Brief:
Quote the records below word for word, please, from the very first line through the one that contains "All test evidence", and nothing beyond it.

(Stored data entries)
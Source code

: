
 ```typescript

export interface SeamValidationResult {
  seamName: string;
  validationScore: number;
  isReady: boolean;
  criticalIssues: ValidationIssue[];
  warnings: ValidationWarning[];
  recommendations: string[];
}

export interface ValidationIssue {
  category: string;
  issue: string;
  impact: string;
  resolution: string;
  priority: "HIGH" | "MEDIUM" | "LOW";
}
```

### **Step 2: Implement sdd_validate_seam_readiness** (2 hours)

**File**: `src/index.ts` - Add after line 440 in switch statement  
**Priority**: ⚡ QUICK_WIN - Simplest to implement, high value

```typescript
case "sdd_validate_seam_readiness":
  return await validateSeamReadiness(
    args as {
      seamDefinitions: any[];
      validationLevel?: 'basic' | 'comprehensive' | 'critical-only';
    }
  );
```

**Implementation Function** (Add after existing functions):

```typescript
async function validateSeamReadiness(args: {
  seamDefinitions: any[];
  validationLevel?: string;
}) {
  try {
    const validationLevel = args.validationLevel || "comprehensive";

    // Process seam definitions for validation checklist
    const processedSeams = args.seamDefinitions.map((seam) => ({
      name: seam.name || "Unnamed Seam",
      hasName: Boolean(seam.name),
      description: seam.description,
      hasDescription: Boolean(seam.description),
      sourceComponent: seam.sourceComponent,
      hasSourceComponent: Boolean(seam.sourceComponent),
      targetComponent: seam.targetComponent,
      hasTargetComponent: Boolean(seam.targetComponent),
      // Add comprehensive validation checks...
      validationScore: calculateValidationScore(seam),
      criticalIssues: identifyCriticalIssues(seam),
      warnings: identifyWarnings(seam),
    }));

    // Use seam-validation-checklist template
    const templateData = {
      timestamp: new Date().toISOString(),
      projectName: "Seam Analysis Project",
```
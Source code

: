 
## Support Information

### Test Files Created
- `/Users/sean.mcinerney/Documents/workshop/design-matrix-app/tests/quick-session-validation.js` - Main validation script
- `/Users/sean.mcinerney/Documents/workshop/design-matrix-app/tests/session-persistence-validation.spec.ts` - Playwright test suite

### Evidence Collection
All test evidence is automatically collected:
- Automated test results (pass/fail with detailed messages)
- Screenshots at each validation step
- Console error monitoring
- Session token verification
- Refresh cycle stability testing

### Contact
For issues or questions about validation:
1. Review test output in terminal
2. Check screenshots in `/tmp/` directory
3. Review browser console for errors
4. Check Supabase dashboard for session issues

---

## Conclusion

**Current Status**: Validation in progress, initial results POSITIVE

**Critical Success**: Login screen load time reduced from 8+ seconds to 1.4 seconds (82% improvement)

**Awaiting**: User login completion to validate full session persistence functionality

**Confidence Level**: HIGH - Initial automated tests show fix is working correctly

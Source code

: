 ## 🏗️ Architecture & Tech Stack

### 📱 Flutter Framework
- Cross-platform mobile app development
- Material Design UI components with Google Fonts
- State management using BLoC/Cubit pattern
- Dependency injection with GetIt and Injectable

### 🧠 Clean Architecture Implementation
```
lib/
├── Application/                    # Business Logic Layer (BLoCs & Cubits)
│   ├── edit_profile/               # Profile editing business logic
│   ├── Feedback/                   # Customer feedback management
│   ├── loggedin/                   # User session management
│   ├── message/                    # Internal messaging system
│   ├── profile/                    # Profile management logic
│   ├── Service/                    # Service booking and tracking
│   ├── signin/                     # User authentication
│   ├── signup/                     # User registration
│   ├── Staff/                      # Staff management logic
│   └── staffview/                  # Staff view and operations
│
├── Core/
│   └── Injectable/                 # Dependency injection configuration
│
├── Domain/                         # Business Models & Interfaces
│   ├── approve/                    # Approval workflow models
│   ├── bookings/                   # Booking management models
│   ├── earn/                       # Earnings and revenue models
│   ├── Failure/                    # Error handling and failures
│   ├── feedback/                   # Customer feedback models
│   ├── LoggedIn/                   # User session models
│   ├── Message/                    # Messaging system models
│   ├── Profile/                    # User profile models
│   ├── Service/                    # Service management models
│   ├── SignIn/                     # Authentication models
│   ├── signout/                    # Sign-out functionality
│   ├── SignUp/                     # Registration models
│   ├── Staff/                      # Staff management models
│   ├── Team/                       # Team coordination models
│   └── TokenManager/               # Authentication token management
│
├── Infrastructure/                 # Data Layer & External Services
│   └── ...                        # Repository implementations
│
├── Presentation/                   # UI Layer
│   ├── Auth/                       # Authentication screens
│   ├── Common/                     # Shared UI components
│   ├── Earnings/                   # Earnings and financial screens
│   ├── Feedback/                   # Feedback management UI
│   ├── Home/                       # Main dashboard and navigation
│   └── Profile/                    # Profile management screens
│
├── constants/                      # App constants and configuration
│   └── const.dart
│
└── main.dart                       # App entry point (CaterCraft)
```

Response box:
Source code

:
 ```typescript

export interface SeamValidationResult {
  seamName: string;
  validationScore: number;
  isReady: boolean;
  criticalIssues: ValidationIssue[];
  warnings: ValidationWarning[];
  recommendations: string[];
}

export interface ValidationIssue {
  category: string;
  issue: string;
  impact: string;
  resolution: string;
  priority: "HIGH" | "MEDIUM" | "LOW";
}
```

### **Step 2: Implement sdd_validate_seam_readiness** (2 hours)

**File**: `src/index.ts` - Add after line 440 in switch statement  
**Priority**: ⚡ QUICK_WIN - Simplest to implement, high value

```typescript
case "sdd_validate_seam_readiness":
  return await validateSeamReadiness(
    args as {
      seamDefinitions: any[];
      validationLevel?: 'basic' | 'comprehensive' | 'critical-only';
    }
  );
```

**Implementation Function** (Add after existing functions):

```typescript
async function validateSeamReadiness(args: {
  seamDefinitions: any[];
  validationLevel?: string;
}) {
  try {
    const validationLevel = args.validationLevel || "comprehensive";

    // Process seam definitions for validation checklist
    const processedSeams = args.seamDefinitions.map((seam) => ({
      name: seam.name || "Unnamed Seam",
      hasName: Boolean(seam.name),
      description: seam.description,
      hasDescription: Boolean(seam.description),
      sourceComponent: seam.sourceComponent,
      hasSourceComponent: Boolean(seam.sourceComponent),
      targetComponent: seam.targetComponent,
      hasTargetComponent: Boolean(seam.targetComponent),
      // Add comprehensive validation checks...
      validationScore: calculateValidationScore(seam),
      criticalIssues: identifyCriticalIssues(seam),
      warnings: identifyWarnings(seam),
    }));

    // Use seam-validation-checklist template
    const templateData = {
      timestamp: new Date().toISOString(),
      projectName: "Seam Analysis Project",
```
Source code

: 
## Support Information

### Test Files Created
- `/Users/sean.mcinerney/Documents/workshop/design-matrix-app/tests/quick-session-validation.js` - Main validation script
- `/Users/sean.mcinerney/Documents/workshop/design-matrix-app/tests/session-persistence-validation.spec.ts` - Playwright test suite

### Evidence Collection
All test evidence is automatically collected:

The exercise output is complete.